Ex Machina Set Collection in Under 5 Minutes! Review
|Game: Ex Machina (buy here)||Time: 20 minutes|
|Publisher: Kinaju Games||Players: 2- 4|
|Age: 7+||Replayability: 4/5|
When it comes down to card games, I tend to be a bit stand off-ish. I’ve been playing a lot of card games in the past few months and I have found them to be lacking in creativity. Each game generally consists of the same mechanics and components as the other. However, I was introduced to Ex Machina, a small card game developed and published by Kinaju Games, and I was thoroughly impressed with the game play. Ex Machina is a set completion card game that lasts no longer than 20 minutes consisting of 56 cards.
In Ex Machina the goal is to complete sets and earn the most points within three rounds. Sets comprise of cards made up of an ex machina card, an oil card, a cogwheel card, a silver machina card, a gold machina card, an automachina card. There are two sets to complete in order to collect points. One of the sets includes one ex machina card, one oil card, one cogwheel card, one silver machina card and one automachina card. The other set is one ex machina card, one oil card, one cogwheel card, one gold machina card and two automachina cards.

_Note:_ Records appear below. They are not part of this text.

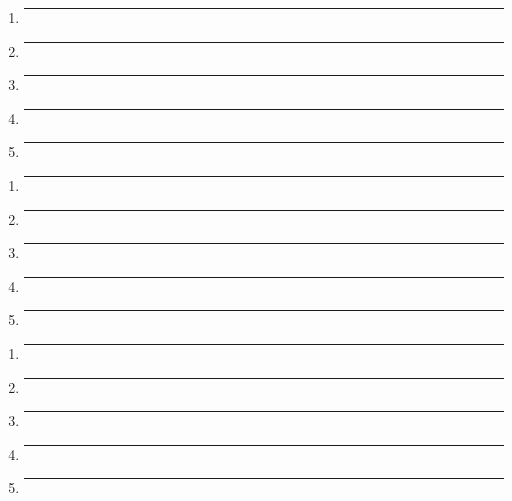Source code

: \documentclass[11pt]{article}
\begin{document}
\begin{landscape}
\noindent\begin{multicols}{3}%
\begin{enumerate}[itemsep=3.1ex]
	\item \rule{2.25in}{0.4pt}
	\item \rule{2.25in}{0.4pt}
	\item \rule{2.25in}{0.4pt}
	\item \rule{2.25in}{0.4pt}
	\item \rule{2.25in}{0.4pt}
\end{enumerate}
\columnbreak
\begin{enumerate}[resume, itemsep=3.1ex]
	\item \rule{2.25in}{0.4pt}
	\item \rule{2.25in}{0.4pt}
	\item \rule{2.25in}{0.4pt}
	\item \rule{2.25in}{0.4pt}
	\item \rule{2.25in}{0.4pt}
\end{enumerate}
\columnbreak
\begin{enumerate}[resume, itemsep=3.1ex]
	\item \rule{2.25in}{0.4pt}
	\item \rule{2.25in}{0.4pt}
	\item \rule{2.25in}{0.4pt}
	\item \rule{2.25in}{0.4pt}
	\item \rule{2.25in}{0.4pt}
\end{enumerate}
\end{multicols}

\end{landscape}
\end{document}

Each turn a player will play a card from their hand to begin development of the set. You will then be able to have a card dealt to you. When all players have played a card, deal a new card to begin a new set. Once a set is complete–the round ends and the game starts over. I found this to be a great way to keep the game from being stale or keep the game from stalling. Instead of working on 1 set and potentially running out of cards to play, new sets will continue to be introduced– being able to invent strategies along the way of the game. It’s definitely a card game worthy of having in your collection AS WELL AS being a great filler card game.
Our experience in a nut shell– we were semi-cooperating until the final touches. What I loved was through our game plays, we would work together in order to get the building blocks in order to the sets. With each new set being introduced we would lay out cards we knew we had to throw down in order to get these sets in order. However, the tension was definitely noticeable as these sets grew closer to finishing up. We played a bit more conservatively, nervously laughing off the feeling that we may lose. Sweat dripping down my face as my draw wasn’t the gold machina I needed… The worried feeling I got when my opponents MAY have that card I need… Wow, what a fun time. Being this game can run anywhere from 5-15 minutes it’s easy for players to want to get another go in. While it may be tough to push this game onto the table (compared to it’s competition) as soon as it hits, it stays.
Final thoughts– It’s quick, it’s easy to learn, and it’s inventive.. It’s definitely worth it.